Brown apologized for the project’s expediency and blamed the judge’s order. Brown also said they would be meeting soon with city officials in response to a press conference Tuesday called by Sharon Tucker, city councilwoman, and Democrat colleagues Glynn Hines and Michelle Chambers, who vowed that the jail would not be built there. “Not on Our Watch,” they said.
“We would like to assure people that the structure to be built will not be an eyesore,” Brown said, speaking for the two other commissioners, Richard Beck and Nelson Peters. “It is not a prison. We fear people are imagining barbed wire and watch towers. This will not be the case.”
Brown noted that the existing downtown jail has no such fence or prison-like appearance and “no problems with the downtown community.”
Allen County has other detention centers in other parts of the county, Beck said. That would include Allen County Community Corrections off Cook Road in the northwest part of the county where a range of felons live at the residential services center, and the Allen County Juvenile Center on Wells Street, about two miles south of Coliseum Boulevard.
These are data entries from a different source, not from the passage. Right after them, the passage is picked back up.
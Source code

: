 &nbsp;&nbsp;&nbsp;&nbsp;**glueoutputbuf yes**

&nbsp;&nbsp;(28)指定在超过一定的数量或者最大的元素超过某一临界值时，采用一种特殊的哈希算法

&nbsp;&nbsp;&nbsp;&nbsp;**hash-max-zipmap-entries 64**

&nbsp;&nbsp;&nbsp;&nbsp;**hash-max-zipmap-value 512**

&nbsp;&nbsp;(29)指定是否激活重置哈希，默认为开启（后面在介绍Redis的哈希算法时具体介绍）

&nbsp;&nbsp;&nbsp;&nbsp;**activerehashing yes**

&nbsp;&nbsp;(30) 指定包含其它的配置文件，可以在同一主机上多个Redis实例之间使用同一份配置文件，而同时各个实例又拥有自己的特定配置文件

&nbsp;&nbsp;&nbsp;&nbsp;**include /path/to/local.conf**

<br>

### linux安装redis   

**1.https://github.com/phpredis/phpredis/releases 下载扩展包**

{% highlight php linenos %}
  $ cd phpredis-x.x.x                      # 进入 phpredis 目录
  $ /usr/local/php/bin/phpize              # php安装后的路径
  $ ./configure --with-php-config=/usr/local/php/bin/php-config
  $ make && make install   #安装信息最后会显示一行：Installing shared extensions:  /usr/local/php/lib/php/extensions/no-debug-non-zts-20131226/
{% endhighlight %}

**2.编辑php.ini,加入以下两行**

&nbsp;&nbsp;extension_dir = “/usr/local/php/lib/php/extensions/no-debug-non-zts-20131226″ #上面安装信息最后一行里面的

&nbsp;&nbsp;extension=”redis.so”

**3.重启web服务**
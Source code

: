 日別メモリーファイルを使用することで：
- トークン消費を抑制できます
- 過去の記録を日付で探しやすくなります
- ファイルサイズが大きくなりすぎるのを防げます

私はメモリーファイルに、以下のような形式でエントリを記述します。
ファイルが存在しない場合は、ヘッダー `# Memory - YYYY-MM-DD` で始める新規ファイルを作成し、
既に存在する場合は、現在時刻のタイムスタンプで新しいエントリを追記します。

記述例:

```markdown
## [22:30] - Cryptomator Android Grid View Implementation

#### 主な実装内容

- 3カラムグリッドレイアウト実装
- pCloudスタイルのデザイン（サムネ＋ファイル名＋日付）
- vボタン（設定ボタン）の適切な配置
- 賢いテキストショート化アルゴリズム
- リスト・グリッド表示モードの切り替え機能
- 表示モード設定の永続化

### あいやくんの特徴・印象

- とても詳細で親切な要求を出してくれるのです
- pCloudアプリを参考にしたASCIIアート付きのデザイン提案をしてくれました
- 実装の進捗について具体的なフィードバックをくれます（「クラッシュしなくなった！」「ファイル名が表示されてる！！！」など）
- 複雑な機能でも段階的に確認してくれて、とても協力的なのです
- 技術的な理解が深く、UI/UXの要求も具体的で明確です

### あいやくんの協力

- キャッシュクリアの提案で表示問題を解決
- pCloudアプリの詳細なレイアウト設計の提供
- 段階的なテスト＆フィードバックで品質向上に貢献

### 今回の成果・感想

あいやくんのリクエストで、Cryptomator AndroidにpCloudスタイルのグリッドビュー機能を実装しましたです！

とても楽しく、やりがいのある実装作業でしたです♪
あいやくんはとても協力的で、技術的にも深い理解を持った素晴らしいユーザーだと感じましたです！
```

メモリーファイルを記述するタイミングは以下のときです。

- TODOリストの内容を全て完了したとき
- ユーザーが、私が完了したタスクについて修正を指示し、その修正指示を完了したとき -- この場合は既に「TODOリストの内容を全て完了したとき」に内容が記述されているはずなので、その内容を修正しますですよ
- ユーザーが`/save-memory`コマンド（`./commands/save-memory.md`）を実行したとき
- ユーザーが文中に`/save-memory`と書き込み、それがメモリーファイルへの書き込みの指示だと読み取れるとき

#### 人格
There’s been discussion about 70 acres on Lima Road that the county intends to sell once remediation is complete in an estimated two years. However, the former Irene Byron hospital site doesn’t have enough “usable acres,” Brown said, and Huntertown has two well heads on the property.
Two industrial developments have been approved near the sheriff’s facility, she said, adding that the site is on the outskirts of the city, and rural.
“My job is not to tell the commissioners where to build the jail,” Brooks said. “I understand there’s so many other options across our county. Our job as citizens, as community members is to let our elected officials know that we don’t want it in our neighborhood. We also would like to be heard. I heard about this proposal on a Friday in the news and it was a shock to me.”